== TASK DETAILS ==
Scan the data below and pick out the lines containing the word "VisualStateGroups".
[EXERCISE MATERIAL — start]
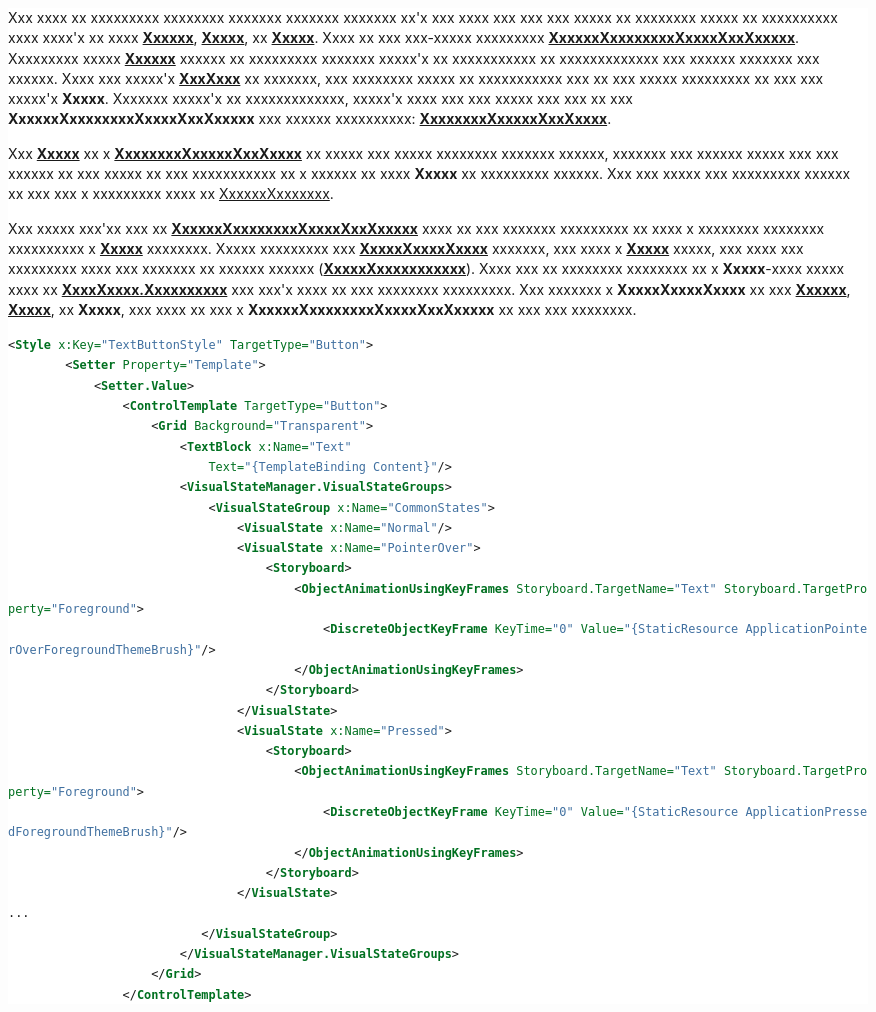 Xxx xxxx xx xxxxxxxxx xxxxxxxx xxxxxxx xxxxxxx xxxxxxx xx'x xxx xxxx xxx xxx xxx xxxxx xx xxxxxxxx xxxxx xx xxxxxxxxxx xxxx xxxx'x xx xxxx [**Xxxxxx**](https://msdn.microsoft.com/library/windows/apps/xaml/system.double.aspx), [**Xxxxx**](https://msdn.microsoft.com/library/windows/apps/BR225870), xx [**Xxxxx**](https://msdn.microsoft.com/library/windows/apps/Hh673723). Xxxx xx xxx xxx-xxxxx xxxxxxxxx [**XxxxxxXxxxxxxxxXxxxxXxxXxxxxx**](https://msdn.microsoft.com/library/windows/apps/BR210320). Xxxxxxxxx xxxxx [**Xxxxxx**](https://msdn.microsoft.com/library/windows/apps/xaml/system.object.aspx) xxxxxx xx xxxxxxxxx xxxxxxx xxxxx'x xx xxxxxxxxxxx xx xxxxxxxxxxxxx xxx xxxxxx xxxxxxx xxx xxxxxx. Xxxx xxx xxxxx'x [**XxxXxxx**](https://msdn.microsoft.com/library/windows/apps/BR210342) xx xxxxxxx, xxx xxxxxxxx xxxxx xx xxxxxxxxxxx xxx xx xxx xxxxx xxxxxxxxx xx xxx xxx xxxxx'x **Xxxxx**. Xxxxxxx xxxxx'x xx xxxxxxxxxxxxx, xxxxx'x xxxx xxx xxx xxxxx xxx xxx xx xxx **XxxxxxXxxxxxxxxXxxxxXxxXxxxxx** xxx xxxxxx xxxxxxxxxx: [**XxxxxxxxXxxxxxXxxXxxxx**](https://msdn.microsoft.com/library/windows/apps/BR243132).

Xxx [**Xxxxx**](https://msdn.microsoft.com/library/windows/apps/BR210344) xx x [**XxxxxxxxXxxxxxXxxXxxxx**](https://msdn.microsoft.com/library/windows/apps/BR243132) xx xxxxx xxx xxxxx xxxxxxxx xxxxxxx xxxxxx, xxxxxxx xxx xxxxxx xxxxx xxx xxx xxxxxx xx xxx xxxxx xx xxx xxxxxxxxxxx xx x xxxxxx xx xxxx **Xxxxx** xx xxxxxxxxx xxxxxx. Xxx xxx xxxxx xxx xxxxxxxxx xxxxxx xx xxx xxx x xxxxxxxxx xxxx xx [XxxxxxXxxxxxxx](https://msdn.microsoft.com/library/windows/apps/Mt185588).

Xxx xxxxx xxx'xx xxx xx [**XxxxxxXxxxxxxxxXxxxxXxxXxxxxx**](https://msdn.microsoft.com/library/windows/apps/BR210320) xxxx xx xxx xxxxxxx xxxxxxxxx xx xxxx x xxxxxxxx xxxxxxxx xxxxxxxxxx x [**Xxxxx**](https://msdn.microsoft.com/library/windows/apps/BR228076) xxxxxxxx. Xxxxx xxxxxxxxx xxx [**XxxxxXxxxxXxxxx**](https://msdn.microsoft.com/library/windows/apps/BR242962) xxxxxxx, xxx xxxx x [**Xxxxx**](https://msdn.microsoft.com/library/windows/apps/Hh673723) xxxxx, xxx xxxx xxx xxxxxxxxx xxxx xxx xxxxxxx xx xxxxxx xxxxxx ([**XxxxxXxxxxxxxxxxx**](https://msdn.microsoft.com/library/windows/apps/BR208807)). Xxxx xxx xx xxxxxxxx xxxxxxxx xx x **Xxxxx**-xxxx xxxxx xxxx xx [**XxxxXxxxx.Xxxxxxxxxx**](https://msdn.microsoft.com/library/windows/apps/BR209665) xxx xxx'x xxxx xx xxx xxxxxxxx xxxxxxxxx. Xxx xxxxxxx x **XxxxxXxxxxXxxxx** xx xxx [**Xxxxxx**](https://msdn.microsoft.com/library/windows/apps/xaml/system.double.aspx), [**Xxxxx**](https://msdn.microsoft.com/library/windows/apps/BR225870), xx **Xxxxx**, xxx xxxx xx xxx x **XxxxxxXxxxxxxxxXxxxxXxxXxxxxx** xx xxx xxx xxxxxxxx.

```xml
<Style x:Key="TextButtonStyle" TargetType="Button">
        <Setter Property="Template">
            <Setter.Value>
                <ControlTemplate TargetType="Button">
                    <Grid Background="Transparent">
                        <TextBlock x:Name="Text"
                            Text="{TemplateBinding Content}"/>
                        <VisualStateManager.VisualStateGroups>
                            <VisualStateGroup x:Name="CommonStates">
                                <VisualState x:Name="Normal"/>
                                <VisualState x:Name="PointerOver">
                                    <Storyboard>
                                        <ObjectAnimationUsingKeyFrames Storyboard.TargetName="Text" Storyboard.TargetProperty="Foreground">
                                            <DiscreteObjectKeyFrame KeyTime="0" Value="{StaticResource ApplicationPointerOverForegroundThemeBrush}"/>
                                        </ObjectAnimationUsingKeyFrames>
                                    </Storyboard>
                                </VisualState>
                                <VisualState x:Name="Pressed">
                                    <Storyboard>
                                        <ObjectAnimationUsingKeyFrames Storyboard.TargetName="Text" Storyboard.TargetProperty="Foreground">
                                            <DiscreteObjectKeyFrame KeyTime="0" Value="{StaticResource ApplicationPressedForegroundThemeBrush}"/>
                                        </ObjectAnimationUsingKeyFrames>
                                    </Storyboard>
                                </VisualState>
...
                           </VisualStateGroup>
                        </VisualStateManager.VisualStateGroups>
                    </Grid>
                </ControlTemplate>
```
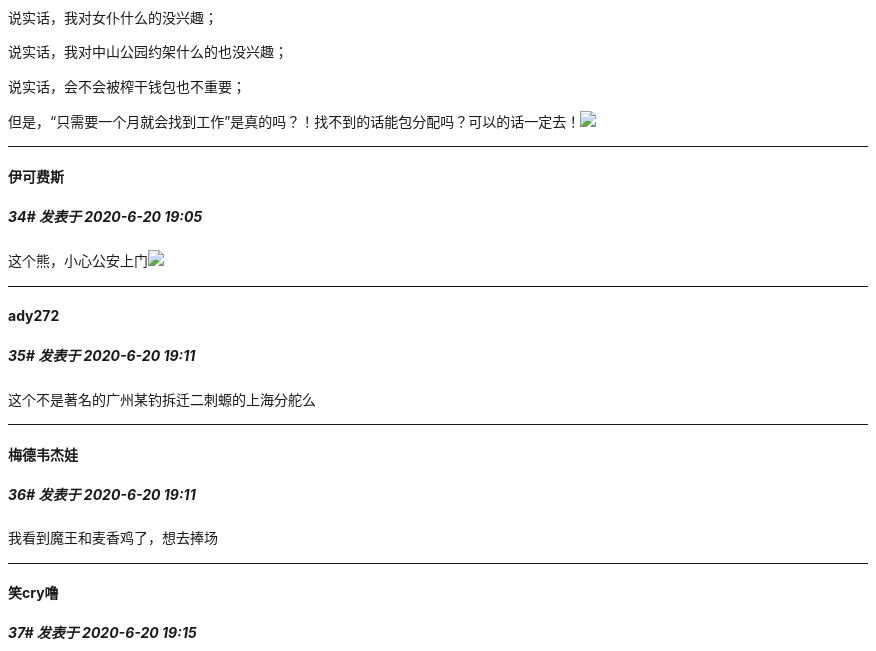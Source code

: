 


说实话，我对女仆什么的没兴趣；

说实话，我对中山公园约架什么的也没兴趣；

说实话，会不会被榨干钱包也不重要；

但是，“只需要一个月就会找到工作”是真的吗？！找不到的话能包分配吗？可以的话一定去！<img src="https://static.saraba1st.com/image/smiley/face2017/072.png" referrerpolicy="no-referrer">







*****

####  伊可费斯  
##### 34#       发表于 2020-6-20 19:05




这个熊，小心公安上门<img src="https://static.saraba1st.com/image/smiley/face2017/043.png" referrerpolicy="no-referrer">







*****

####  ady272  
##### 35#       发表于 2020-6-20 19:11




这个不是著名的广州某钓拆迁二刺螈的上海分舵么







*****

####  梅德韦杰娃  
##### 36#       发表于 2020-6-20 19:11




我看到魔王和麦香鸡了，想去捧场







*****

####  笑cry噜  
##### 37#       发表于 2020-6-20 19:15
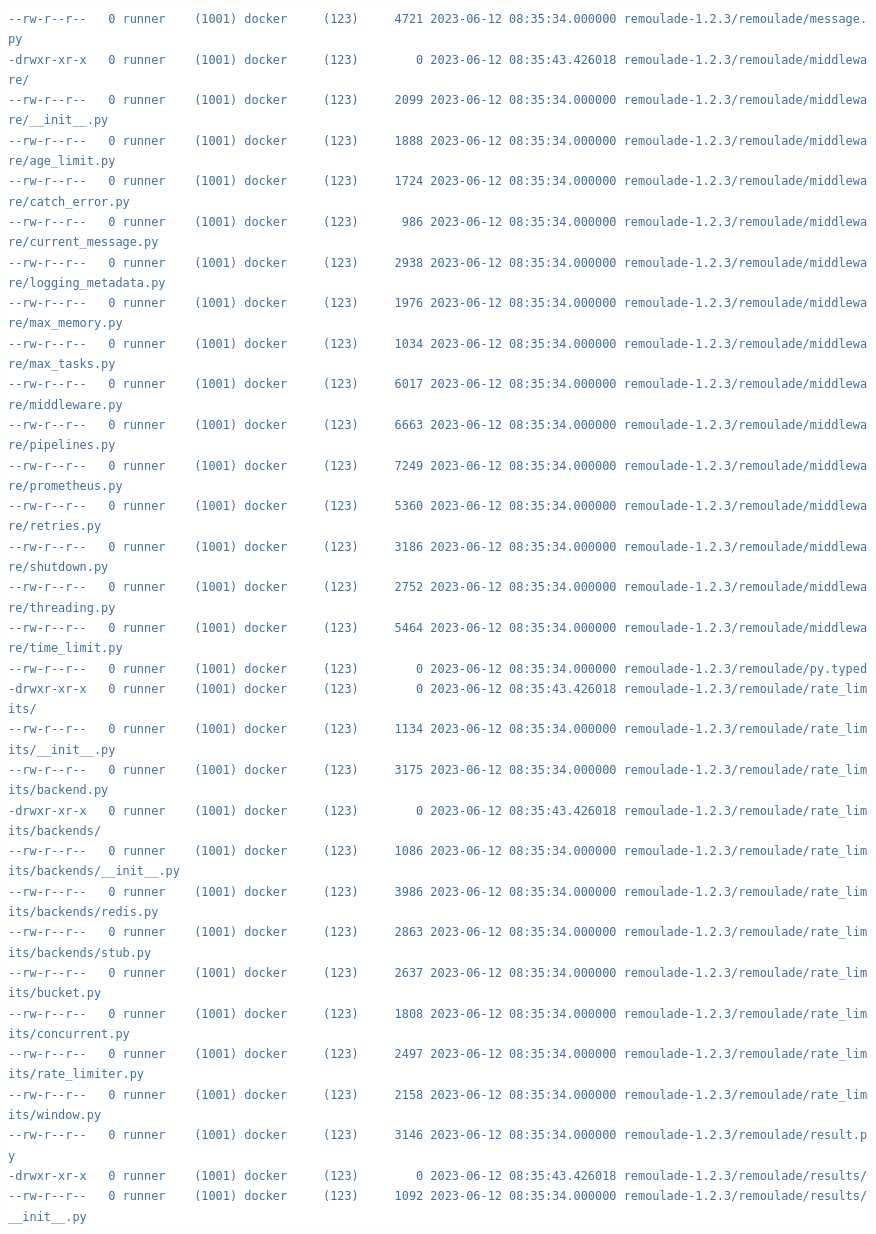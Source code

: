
 ```diff
--rw-r--r--   0 runner    (1001) docker     (123)     4721 2023-06-12 08:35:34.000000 remoulade-1.2.3/remoulade/message.py
-drwxr-xr-x   0 runner    (1001) docker     (123)        0 2023-06-12 08:35:43.426018 remoulade-1.2.3/remoulade/middleware/
--rw-r--r--   0 runner    (1001) docker     (123)     2099 2023-06-12 08:35:34.000000 remoulade-1.2.3/remoulade/middleware/__init__.py
--rw-r--r--   0 runner    (1001) docker     (123)     1888 2023-06-12 08:35:34.000000 remoulade-1.2.3/remoulade/middleware/age_limit.py
--rw-r--r--   0 runner    (1001) docker     (123)     1724 2023-06-12 08:35:34.000000 remoulade-1.2.3/remoulade/middleware/catch_error.py
--rw-r--r--   0 runner    (1001) docker     (123)      986 2023-06-12 08:35:34.000000 remoulade-1.2.3/remoulade/middleware/current_message.py
--rw-r--r--   0 runner    (1001) docker     (123)     2938 2023-06-12 08:35:34.000000 remoulade-1.2.3/remoulade/middleware/logging_metadata.py
--rw-r--r--   0 runner    (1001) docker     (123)     1976 2023-06-12 08:35:34.000000 remoulade-1.2.3/remoulade/middleware/max_memory.py
--rw-r--r--   0 runner    (1001) docker     (123)     1034 2023-06-12 08:35:34.000000 remoulade-1.2.3/remoulade/middleware/max_tasks.py
--rw-r--r--   0 runner    (1001) docker     (123)     6017 2023-06-12 08:35:34.000000 remoulade-1.2.3/remoulade/middleware/middleware.py
--rw-r--r--   0 runner    (1001) docker     (123)     6663 2023-06-12 08:35:34.000000 remoulade-1.2.3/remoulade/middleware/pipelines.py
--rw-r--r--   0 runner    (1001) docker     (123)     7249 2023-06-12 08:35:34.000000 remoulade-1.2.3/remoulade/middleware/prometheus.py
--rw-r--r--   0 runner    (1001) docker     (123)     5360 2023-06-12 08:35:34.000000 remoulade-1.2.3/remoulade/middleware/retries.py
--rw-r--r--   0 runner    (1001) docker     (123)     3186 2023-06-12 08:35:34.000000 remoulade-1.2.3/remoulade/middleware/shutdown.py
--rw-r--r--   0 runner    (1001) docker     (123)     2752 2023-06-12 08:35:34.000000 remoulade-1.2.3/remoulade/middleware/threading.py
--rw-r--r--   0 runner    (1001) docker     (123)     5464 2023-06-12 08:35:34.000000 remoulade-1.2.3/remoulade/middleware/time_limit.py
--rw-r--r--   0 runner    (1001) docker     (123)        0 2023-06-12 08:35:34.000000 remoulade-1.2.3/remoulade/py.typed
-drwxr-xr-x   0 runner    (1001) docker     (123)        0 2023-06-12 08:35:43.426018 remoulade-1.2.3/remoulade/rate_limits/
--rw-r--r--   0 runner    (1001) docker     (123)     1134 2023-06-12 08:35:34.000000 remoulade-1.2.3/remoulade/rate_limits/__init__.py
--rw-r--r--   0 runner    (1001) docker     (123)     3175 2023-06-12 08:35:34.000000 remoulade-1.2.3/remoulade/rate_limits/backend.py
-drwxr-xr-x   0 runner    (1001) docker     (123)        0 2023-06-12 08:35:43.426018 remoulade-1.2.3/remoulade/rate_limits/backends/
--rw-r--r--   0 runner    (1001) docker     (123)     1086 2023-06-12 08:35:34.000000 remoulade-1.2.3/remoulade/rate_limits/backends/__init__.py
--rw-r--r--   0 runner    (1001) docker     (123)     3986 2023-06-12 08:35:34.000000 remoulade-1.2.3/remoulade/rate_limits/backends/redis.py
--rw-r--r--   0 runner    (1001) docker     (123)     2863 2023-06-12 08:35:34.000000 remoulade-1.2.3/remoulade/rate_limits/backends/stub.py
--rw-r--r--   0 runner    (1001) docker     (123)     2637 2023-06-12 08:35:34.000000 remoulade-1.2.3/remoulade/rate_limits/bucket.py
--rw-r--r--   0 runner    (1001) docker     (123)     1808 2023-06-12 08:35:34.000000 remoulade-1.2.3/remoulade/rate_limits/concurrent.py
--rw-r--r--   0 runner    (1001) docker     (123)     2497 2023-06-12 08:35:34.000000 remoulade-1.2.3/remoulade/rate_limits/rate_limiter.py
--rw-r--r--   0 runner    (1001) docker     (123)     2158 2023-06-12 08:35:34.000000 remoulade-1.2.3/remoulade/rate_limits/window.py
--rw-r--r--   0 runner    (1001) docker     (123)     3146 2023-06-12 08:35:34.000000 remoulade-1.2.3/remoulade/result.py
-drwxr-xr-x   0 runner    (1001) docker     (123)        0 2023-06-12 08:35:43.426018 remoulade-1.2.3/remoulade/results/
--rw-r--r--   0 runner    (1001) docker     (123)     1092 2023-06-12 08:35:34.000000 remoulade-1.2.3/remoulade/results/__init__.py
```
[EXERCISE MATERIAL — finish]
== EXERCISE OUTPUT ==
                        <VisualStateManager.VisualStateGroups>
                        </VisualStateManager.VisualStateGroups>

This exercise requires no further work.